My Victorian colleagues publish images of Thel. ixioides with dark rims to the "post anther lobe". Here is a link to JL's images from Great Western (in the Grampians). Her photos match Colin Rowan's (taken at Anglesea).

In the same area, at Penrose, there were many of these lovely unspotted forms of the same plant.

I say that with some confidence, as this species is renowned for its variant forms, including an unspotted form of the "Spotted Sun Orchid". Confused? Don't worry - so am I.
Here is a closer image of one of the flowers.
It was a lovely blue specimen (without spots).
And here is probably my best image of the column
and the column arms.
So, what have I got here?
It might be the hybrid form of Thel. ixioides,
which is known as "Thel. x truncata".
That hybrid form has been named,
but the photos of that hybrid which I can find
do not seem to me to be truly diagnostic of the hybrid form.

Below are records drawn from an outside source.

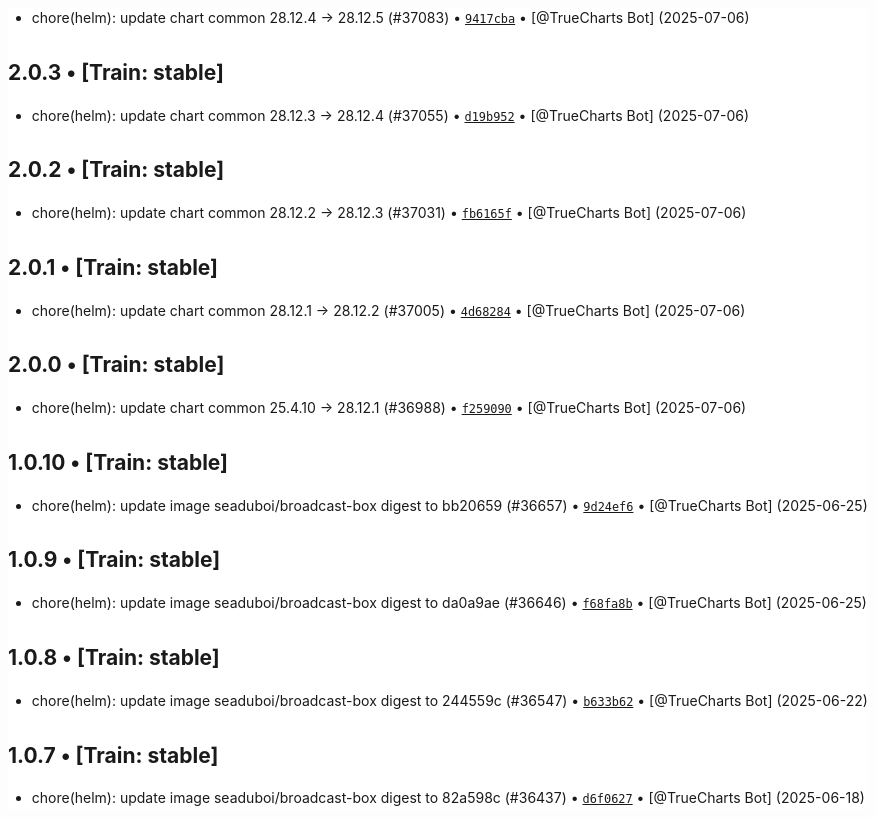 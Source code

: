 - chore(helm): update chart common 28.12.4 → 28.12.5 (#37083) • [`9417cba`](https://github.com/trueforge-org/truecharts/commit/9417cba999a9dfceb0ecbb48594a655e622a4f3c) • [@TrueCharts Bot] (2025-07-06)

## 2.0.3 • [Train: stable]

- chore(helm): update chart common 28.12.3 → 28.12.4 (#37055) • [`d19b952`](https://github.com/trueforge-org/truecharts/commit/d19b9525c3e6c9c90062789e719c847b68e410c4) • [@TrueCharts Bot] (2025-07-06)

## 2.0.2 • [Train: stable]

- chore(helm): update chart common 28.12.2 → 28.12.3 (#37031) • [`fb6165f`](https://github.com/trueforge-org/truecharts/commit/fb6165feae0609148fedf9be646cc88c174484c9) • [@TrueCharts Bot] (2025-07-06)

## 2.0.1 • [Train: stable]

- chore(helm): update chart common 28.12.1 → 28.12.2 (#37005) • [`4d68284`](https://github.com/trueforge-org/truecharts/commit/4d6828462fa89118d177f01cf2f39d0aa67d0161) • [@TrueCharts Bot] (2025-07-06)

## 2.0.0 • [Train: stable]

- chore(helm): update chart common 25.4.10 → 28.12.1 (#36988) • [`f259090`](https://github.com/trueforge-org/truecharts/commit/f259090de2cc5d74c446e659391e1ca3699ee133) • [@TrueCharts Bot] (2025-07-06)

## 1.0.10 • [Train: stable]

- chore(helm): update image seaduboi/broadcast-box digest to bb20659 (#36657) • [`9d24ef6`](https://github.com/trueforge-org/truecharts/commit/9d24ef6b775889f256969742b52a286622d89a9b) • [@TrueCharts Bot] (2025-06-25)

## 1.0.9 • [Train: stable]

- chore(helm): update image seaduboi/broadcast-box digest to da0a9ae (#36646) • [`f68fa8b`](https://github.com/trueforge-org/truecharts/commit/f68fa8bd9bcc3a9ca069abe37a0bf4a9e1bb6069) • [@TrueCharts Bot] (2025-06-25)

## 1.0.8 • [Train: stable]

- chore(helm): update image seaduboi/broadcast-box digest to 244559c (#36547) • [`b633b62`](https://github.com/trueforge-org/truecharts/commit/b633b6227e112f176bdd890bc7b6371bd0653ae5) • [@TrueCharts Bot] (2025-06-22)

## 1.0.7 • [Train: stable]

- chore(helm): update image seaduboi/broadcast-box digest to 82a598c (#36437) • [`d6f0627`](https://github.com/trueforge-org/truecharts/commit/d6f0627c865de15c248ac1c40a1557d3a8060853) • [@TrueCharts Bot] (2025-06-18)
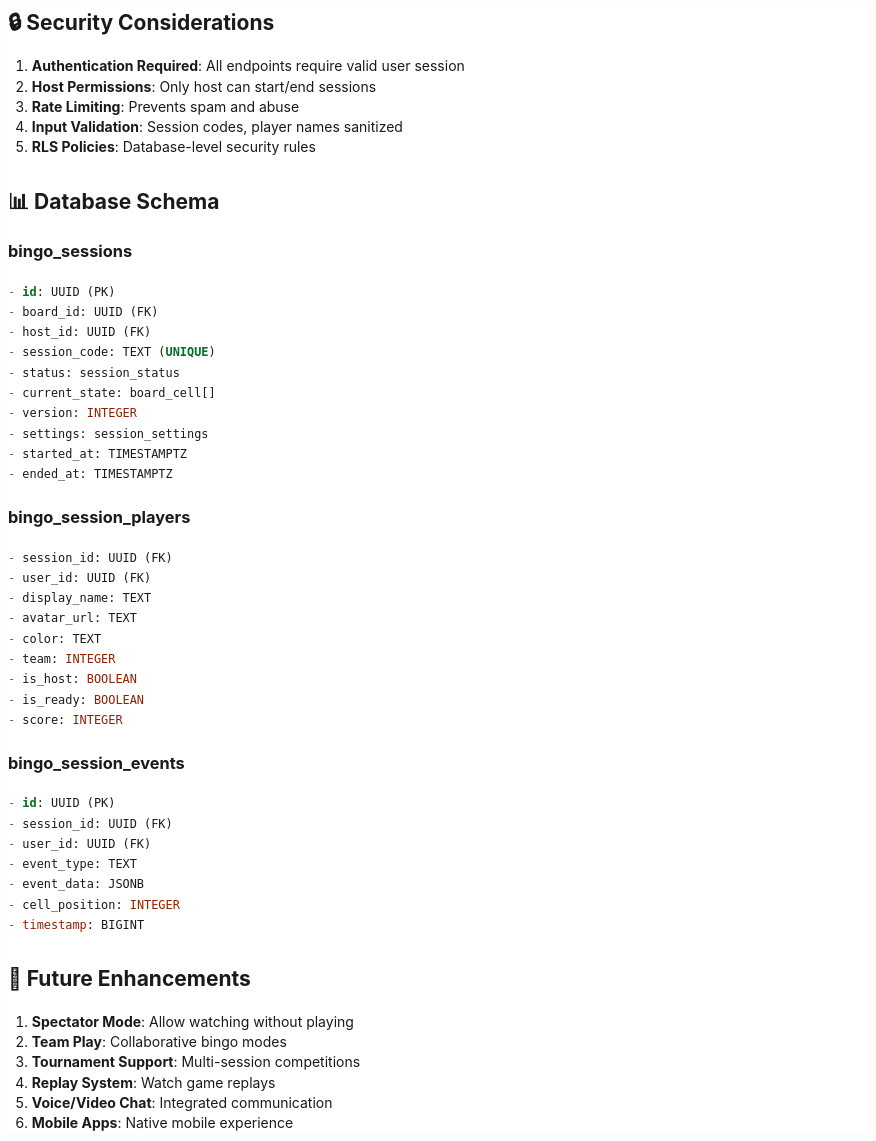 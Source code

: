 ## 🔒 Security Considerations

1. **Authentication Required**: All endpoints require valid user session
2. **Host Permissions**: Only host can start/end sessions
3. **Rate Limiting**: Prevents spam and abuse
4. **Input Validation**: Session codes, player names sanitized
5. **RLS Policies**: Database-level security rules

## 📊 Database Schema

### bingo_sessions

```sql
- id: UUID (PK)
- board_id: UUID (FK)
- host_id: UUID (FK)
- session_code: TEXT (UNIQUE)
- status: session_status
- current_state: board_cell[]
- version: INTEGER
- settings: session_settings
- started_at: TIMESTAMPTZ
- ended_at: TIMESTAMPTZ
```

### bingo_session_players

```sql
- session_id: UUID (FK)
- user_id: UUID (FK)
- display_name: TEXT
- avatar_url: TEXT
- color: TEXT
- team: INTEGER
- is_host: BOOLEAN
- is_ready: BOOLEAN
- score: INTEGER
```

### bingo_session_events

```sql
- id: UUID (PK)
- session_id: UUID (FK)
- user_id: UUID (FK)
- event_type: TEXT
- event_data: JSONB
- cell_position: INTEGER
- timestamp: BIGINT
```

## 🚀 Future Enhancements

1. **Spectator Mode**: Allow watching without playing
2. **Team Play**: Collaborative bingo modes
3. **Tournament Support**: Multi-session competitions
4. **Replay System**: Watch game replays
5. **Voice/Video Chat**: Integrated communication
6. **Mobile Apps**: Native mobile experience
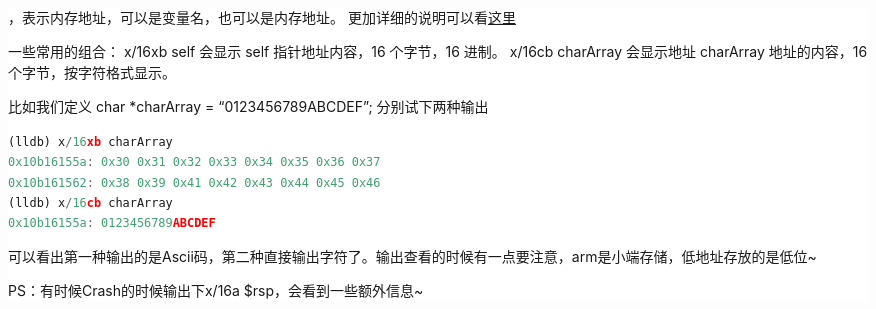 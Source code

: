 ，表示内存地址，可以是变量名，也可以是内存地址。  更加详细的说明可以看[这里](http://visualgdb.com/gdbreference/commands/x)

一些常用的组合：  x/16xb self  会显示 self 指针地址内容，16 个字节，16 进制。  x/16cb charArray  会显示地址 charArray 地址的内容，16 个字节，按字符格式显示。

比如我们定义  char *charArray = “0123456789ABCDEF”;  分别试下两种输出

```javascript
(lldb) x/16xb charArray
0x10b16155a: 0x30 0x31 0x32 0x33 0x34 0x35 0x36 0x37
0x10b161562: 0x38 0x39 0x41 0x42 0x43 0x44 0x45 0x46
(lldb) x/16cb charArray
0x10b16155a: 0123456789ABCDEF
```

可以看出第一种输出的是Ascii码，第二种直接输出字符了。输出查看的时候有一点要注意，arm是小端存储，低地址存放的是低位~

PS：有时候Crash的时候输出下x/16a $rsp，会看到一些额外信息~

Or, should I say, if their photos (from NSW and Victoria)
are true hybrid forms of "Thel. x truncata",
then these plants (in my photos from Penrose)
are of something else entirely.

Fine.
But what?

Any advice would be appreciated.

2 comments:

mick said...

All beautiful and so many different flowers that are so similar (to an untrained eye!) until you start looking at your macro photos. I really do think the birds are easier!

Denis Wilson said...

Hi Mick
Well, you would think so until you try to tell apart some of the tricky waders.
Plants have been around so long, and are not freely movable (except as seeds) so there has been a lot of speciation occur over millions of years.